Salah satu momen yang paling mengharukan seperti dilansir oleh Kompas.tv, ketika pada tahun 2019 beliau mencium tangan dan kaki Muhammad Naja Hudia Afifurrahman, seorang bocah penghafal Al-Qur’an yang menderita lumpuh otak sejak bayi. Momen ini sontak membuat siapa saja yang melihatnya tak mampu membendung air mata. Karena sejatinya, Barang siapa mengagungkan apa yang terhormat di sisi Allah, maka itu lebih baik baginya di sisi Rabbnya (Qs. Al-Hajj:30), berarti siapa saja yang memuliakan Al-Qur’an adalah orang-orang yang mulia di sisi Allah Swt.
Kemuliaan terhadap para ahli Qur’an ini bahkan juga ditulis oleh Imam an-Nawawi dalam Kitab At-Tibyan fi Adabi Hamalat al-Qur’an. Pada bab ke-tiganya Imam an-Nawawi menuliskan bab khusus mengenai perintah memuliakan Ahlul Qur’an dan larangan menyakitinya. (Imam an-Nawawi: At-Tibyan; hlm.27)
البَابُ الثَّالِثُ : فِيْ اِكْرَامِ اَهْلِ اْلُقرْانِ وَالنَّهْيِ عَنْ اَذَاهُمْ
Momen ini menjadi ajaran penting bagi kita semua, bahwa derajat kemuliaan ilmu terutama bagi para penghafal Al-Qur’an sangatlah tinggi. Ustwah Khasanah yang diajarkan beliau menjadi bukti betapa cintanya ia terhadap Al-Qur’an dan para penjaganya.
Selain menjadi pendakwah, mencetak sejuta anak penghafal Al-Qur’an menjadi salah satu cita-cita besar beliau. Hal ini dituturkan langsung oleh sang adik Muhammad Jabeer. (Kompas.com) Keberlangsungan untuk terus mencetak generasi Qur’ani menjadi perhatian utama. Baginya, generasi Qur’ani adalah para penerus bangsa yang akan membawa kebahagiaan dan kemajuan bagi Indonesia.
Ajaran Memanage Amarah
September 2020 silam, peristiwa penusukan Syekh Ali Jabeer oleh seorang pemuda di Lampung menajadi sorotan.
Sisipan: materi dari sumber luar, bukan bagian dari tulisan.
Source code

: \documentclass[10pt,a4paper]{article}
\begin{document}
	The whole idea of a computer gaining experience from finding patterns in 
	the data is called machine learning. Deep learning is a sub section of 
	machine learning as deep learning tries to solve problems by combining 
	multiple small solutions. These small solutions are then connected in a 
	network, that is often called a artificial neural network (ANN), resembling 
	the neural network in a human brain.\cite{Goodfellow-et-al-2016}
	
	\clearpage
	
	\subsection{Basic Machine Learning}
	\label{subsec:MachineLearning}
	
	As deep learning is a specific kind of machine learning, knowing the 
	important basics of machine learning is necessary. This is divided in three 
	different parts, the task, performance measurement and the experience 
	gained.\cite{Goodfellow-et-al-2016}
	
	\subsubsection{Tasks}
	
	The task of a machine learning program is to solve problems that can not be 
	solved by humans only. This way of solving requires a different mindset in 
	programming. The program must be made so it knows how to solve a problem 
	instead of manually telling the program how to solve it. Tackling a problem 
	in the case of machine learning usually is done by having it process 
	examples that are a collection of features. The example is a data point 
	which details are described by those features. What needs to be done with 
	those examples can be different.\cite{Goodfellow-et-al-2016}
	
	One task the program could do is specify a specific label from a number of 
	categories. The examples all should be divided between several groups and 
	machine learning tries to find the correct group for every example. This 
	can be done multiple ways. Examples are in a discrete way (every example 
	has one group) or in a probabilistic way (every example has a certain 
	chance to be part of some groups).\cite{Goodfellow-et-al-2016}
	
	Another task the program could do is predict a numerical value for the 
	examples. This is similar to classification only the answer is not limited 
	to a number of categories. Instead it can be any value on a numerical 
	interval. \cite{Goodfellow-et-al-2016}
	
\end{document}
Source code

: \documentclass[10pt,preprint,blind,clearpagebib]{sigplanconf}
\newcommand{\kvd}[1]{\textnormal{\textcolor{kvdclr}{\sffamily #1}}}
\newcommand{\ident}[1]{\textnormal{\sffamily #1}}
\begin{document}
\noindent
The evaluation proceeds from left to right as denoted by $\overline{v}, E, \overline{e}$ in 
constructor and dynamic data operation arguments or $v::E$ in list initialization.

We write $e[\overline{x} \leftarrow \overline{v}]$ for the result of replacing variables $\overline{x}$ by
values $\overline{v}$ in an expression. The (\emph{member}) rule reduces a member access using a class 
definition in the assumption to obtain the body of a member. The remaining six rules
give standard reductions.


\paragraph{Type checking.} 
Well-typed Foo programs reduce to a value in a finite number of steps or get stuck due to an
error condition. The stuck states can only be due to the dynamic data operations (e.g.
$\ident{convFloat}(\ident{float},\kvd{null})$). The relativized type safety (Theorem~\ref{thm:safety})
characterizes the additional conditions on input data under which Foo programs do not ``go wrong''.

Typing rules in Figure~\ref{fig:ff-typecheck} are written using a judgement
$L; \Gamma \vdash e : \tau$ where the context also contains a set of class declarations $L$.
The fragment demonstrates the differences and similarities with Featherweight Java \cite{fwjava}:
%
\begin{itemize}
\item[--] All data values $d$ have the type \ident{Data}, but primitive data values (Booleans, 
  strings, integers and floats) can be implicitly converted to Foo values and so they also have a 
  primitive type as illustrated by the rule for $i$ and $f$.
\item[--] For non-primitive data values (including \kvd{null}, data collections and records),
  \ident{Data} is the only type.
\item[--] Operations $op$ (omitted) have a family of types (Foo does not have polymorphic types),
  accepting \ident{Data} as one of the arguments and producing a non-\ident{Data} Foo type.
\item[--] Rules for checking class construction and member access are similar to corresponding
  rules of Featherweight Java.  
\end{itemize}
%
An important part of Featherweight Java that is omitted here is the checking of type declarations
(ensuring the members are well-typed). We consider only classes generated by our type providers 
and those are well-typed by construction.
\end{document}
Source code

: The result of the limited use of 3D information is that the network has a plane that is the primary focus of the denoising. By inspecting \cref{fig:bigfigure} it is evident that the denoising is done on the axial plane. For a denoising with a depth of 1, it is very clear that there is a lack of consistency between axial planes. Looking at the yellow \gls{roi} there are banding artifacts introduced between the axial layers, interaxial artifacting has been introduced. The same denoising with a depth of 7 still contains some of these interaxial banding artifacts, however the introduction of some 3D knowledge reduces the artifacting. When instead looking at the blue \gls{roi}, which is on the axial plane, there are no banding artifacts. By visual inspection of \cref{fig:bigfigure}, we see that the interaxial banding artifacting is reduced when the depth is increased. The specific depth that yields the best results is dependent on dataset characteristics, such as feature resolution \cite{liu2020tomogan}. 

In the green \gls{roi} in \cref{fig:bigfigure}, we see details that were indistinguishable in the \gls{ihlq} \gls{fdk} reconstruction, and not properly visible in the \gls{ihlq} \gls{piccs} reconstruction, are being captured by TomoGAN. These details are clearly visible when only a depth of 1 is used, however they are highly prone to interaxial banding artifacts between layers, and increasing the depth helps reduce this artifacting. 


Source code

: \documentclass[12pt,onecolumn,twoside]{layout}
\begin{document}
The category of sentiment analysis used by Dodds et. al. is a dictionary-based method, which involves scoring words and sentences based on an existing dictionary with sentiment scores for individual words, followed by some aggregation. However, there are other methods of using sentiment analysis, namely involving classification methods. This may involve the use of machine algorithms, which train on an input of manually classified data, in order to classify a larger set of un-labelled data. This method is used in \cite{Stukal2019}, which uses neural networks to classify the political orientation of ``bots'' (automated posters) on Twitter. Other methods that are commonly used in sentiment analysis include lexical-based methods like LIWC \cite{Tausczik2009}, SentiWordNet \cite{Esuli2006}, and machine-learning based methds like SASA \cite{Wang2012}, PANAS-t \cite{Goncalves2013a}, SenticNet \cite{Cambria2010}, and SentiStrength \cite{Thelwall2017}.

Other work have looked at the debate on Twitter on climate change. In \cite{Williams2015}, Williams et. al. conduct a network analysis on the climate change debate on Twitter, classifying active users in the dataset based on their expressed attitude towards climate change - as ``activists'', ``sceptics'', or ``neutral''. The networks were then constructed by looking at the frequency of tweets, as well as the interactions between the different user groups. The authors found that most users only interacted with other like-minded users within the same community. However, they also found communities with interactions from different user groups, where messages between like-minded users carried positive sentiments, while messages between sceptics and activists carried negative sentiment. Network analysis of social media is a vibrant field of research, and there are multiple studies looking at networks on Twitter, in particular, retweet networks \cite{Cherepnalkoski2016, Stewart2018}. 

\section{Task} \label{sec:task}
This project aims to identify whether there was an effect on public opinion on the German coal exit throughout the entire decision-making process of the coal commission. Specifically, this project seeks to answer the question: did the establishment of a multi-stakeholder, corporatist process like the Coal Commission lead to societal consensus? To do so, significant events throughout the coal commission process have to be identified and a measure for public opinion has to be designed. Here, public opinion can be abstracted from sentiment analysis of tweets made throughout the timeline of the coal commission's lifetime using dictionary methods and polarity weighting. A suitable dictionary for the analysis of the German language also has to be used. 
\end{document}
Bukan hanya terkait penikaman oleh pemuda tersebut, melainkan sikap beliau yang tenang dan mendamaikan jamaah untuk tidak main hakim sendiri ketika itu. Sedikitpun tidak terlihat kemarahan di wajah beliau. Justru beliaulah yang meminta untuk para jamaah tidak main hakim sendiri.
Sikap ini sempat ditanyakan oleh Raffi Ahmad pada salah satu program talkshownya. Syekh Ali Jabeer menjelaskan bahwa “Marah itu wajar, tapi jangan sampai kemarahan menjadikan posisi kita dari orang yang didhalimi menjadi orang yang dhalim”. Sikap ini menunjukkan bahwa beliau adalah ulama yang senantiasa mengajarkan utswah khasanah.
Anger Manajemen yang beliau ajarkan bukan sekedar teori, melainkan langsung aplikasi. Sikap beliau terhadap orang yang mencelakainya menjadi bukti bahwa Islam bukanlah agama yang senantiasa mendahulukan kemarahan. Seperti apa yang diajarkan oleh Gus Dur “Kita butuh Islam Ramah bukan Marah”.
Apa yang dilakukan oleh Syekh Ali Jabeer menjadi wujud dari manifestasi ajaran Islam yang sebenarnya. Kini ulama’ sekaligus guru dalam menghafal Al-Qur’an ini telah berpulang. Semoga amal ibadah beliau senantiasa diterima disisi Allah Swt serta diampuni segala dosa-dosanya. Amin.